GOAL OF THE EXERCISE – Could you repeat the listing below exactly while leaving its pictures behind?
++++ EXERCISE MATERIALS ++++
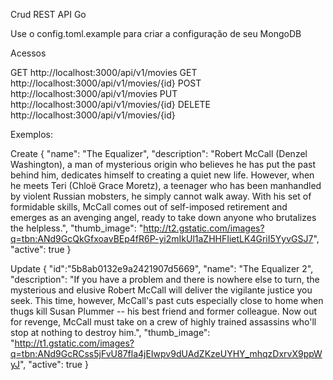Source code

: Crud REST API Go

Use o config.toml.example para criar a configuração de seu MongoDB

Acessos

GET    http://localhost:3000/api/v1/movies
GET    http://localhost:3000/api/v1/movies/{id}
POST   http://localhost:3000/api/v1/movies
PUT    http://localhost:3000/api/v1/movies/{id}
DELETE http://localhost:3000/api/v1/movies/{id}

Exemplos:

Create
{
  "name": "The Equalizer",
  "description": "Robert McCall (Denzel Washington), a man of mysterious origin who believes he has put the past behind him, dedicates himself to creating a quiet new life. However, when he meets Teri (Chloë Grace Moretz), a teenager who has been manhandled by violent Russian mobsters, he simply cannot walk away. With his set of formidable skills, McCall comes out of self-imposed retirement and emerges as an avenging angel, ready to take down anyone who brutalizes the helpless.",
  "thumb_image": "http://t2.gstatic.com/images?q=tbn:ANd9GcQkGfxoavBEp4fR6P-yi2mIkUl1aZHHFIietLK4GriI5YyvGSJ7",
  "active": true
}

Update
{
	"id":"5b8ab0132e9a2421907d5669",
  "name": "The Equalizer 2",
  "description": "If you have a problem and there is nowhere else to turn, the mysterious and elusive Robert McCall will deliver the vigilante justice you seek. This time, however, McCall's past cuts especially close to home when thugs kill Susan Plummer -- his best friend and former colleague. Now out for revenge, McCall must take on a crew of highly trained assassins who'll stop at nothing to destroy him.",
  "thumb_image": "http://t1.gstatic.com/images?q=tbn:ANd9GcRCss5jFvU87fla4jEIwpv9dUAdZKzeUYHY_mhqzDxrvX9ppWyJ",
  "active": true
}

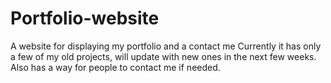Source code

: # Portfolio-website
A website for displaying my portfolio and a contact me
Currently it has only a few of my old projects, will update with new ones in the next few weeks.
Also has a way for people to contact me if needed.
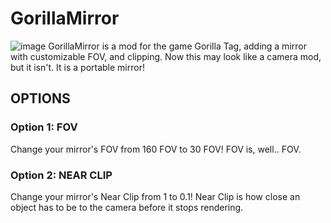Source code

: # GorillaMirror
![image](https://github.com/user-attachments/assets/b9ff1193-c18c-433b-9791-c02b26073e36)
GorillaMirror is a mod for the game Gorilla Tag, adding a mirror with customizable FOV, and clipping.
Now this may look like a camera mod, but it isn't. It is a portable mirror!

## OPTIONS
### Option 1: FOV
Change your mirror's FOV from 160 FOV to 30 FOV! FOV is, well.. FOV.
### Option 2: NEAR CLIP
Change your mirror's Near Clip from 1 to 0.1! Near Clip is how close an object has to be to the camera before it stops rendering.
++++
ANSWER –
Source code

: Crud REST API Go

Use o config.toml.example para criar a configuração de seu MongoDB

Acessos

GET    http://localhost:3000/api/v1/movies
GET    http://localhost:3000/api/v1/movies/{id}
POST   http://localhost:3000/api/v1/movies
PUT    http://localhost:3000/api/v1/movies/{id}
DELETE http://localhost:3000/api/v1/movies/{id}

Exemplos:

Create
{
  "name": "The Equalizer",
  "description": "Robert McCall (Denzel Washington), a man of mysterious origin who believes he has put the past behind him, dedicates himself to creating a quiet new life. However, when he meets Teri (Chloë Grace Moretz), a teenager who has been manhandled by violent Russian mobsters, he simply cannot walk away. With his set of formidable skills, McCall comes out of self-imposed retirement and emerges as an avenging angel, ready to take down anyone who brutalizes the helpless.",
  "thumb_image": "http://t2.gstatic.com/images?q=tbn:ANd9GcQkGfxoavBEp4fR6P-yi2mIkUl1aZHHFIietLK4GriI5YyvGSJ7",
  "active": true
}

Update
{
	"id":"5b8ab0132e9a2421907d5669",
  "name": "The Equalizer 2",
  "description": "If you have a problem and there is nowhere else to turn, the mysterious and elusive Robert McCall will deliver the vigilante justice you seek. This time, however, McCall's past cuts especially close to home when thugs kill Susan Plummer -- his best friend and former colleague. Now out for revenge, McCall must take on a crew of highly trained assassins who'll stop at nothing to destroy him.",
  "thumb_image": "http://t1.gstatic.com/images?q=tbn:ANd9GcRCss5jFvU87fla4jEIwpv9dUAdZKzeUYHY_mhqzDxrvX9ppWyJ",
  "active": true
}

Source code

: # Portfolio-website
A website for displaying my portfolio and a contact me
Currently it has only a few of my old projects, will update with new ones in the next few weeks.
Also has a way for people to contact me if needed.
Source code

: # GorillaMirror
![image](https://github.com/user-attachments/assets/b9ff1193-c18c-433b-9791-c02b26073e36)
GorillaMirror is a mod for the game Gorilla Tag, adding a mirror with customizable FOV, and clipping.
Now this may look like a camera mod, but it isn't. It is a portable mirror!

## OPTIONS
### Option 1: FOV
Change your mirror's FOV from 160 FOV to 30 FOV! FOV is, well.. FOV.
### Option 2: NEAR CLIP
Change your mirror's Near Clip from 1 to 0.1! Near Clip is how close an object has to be to the camera before it stops rendering.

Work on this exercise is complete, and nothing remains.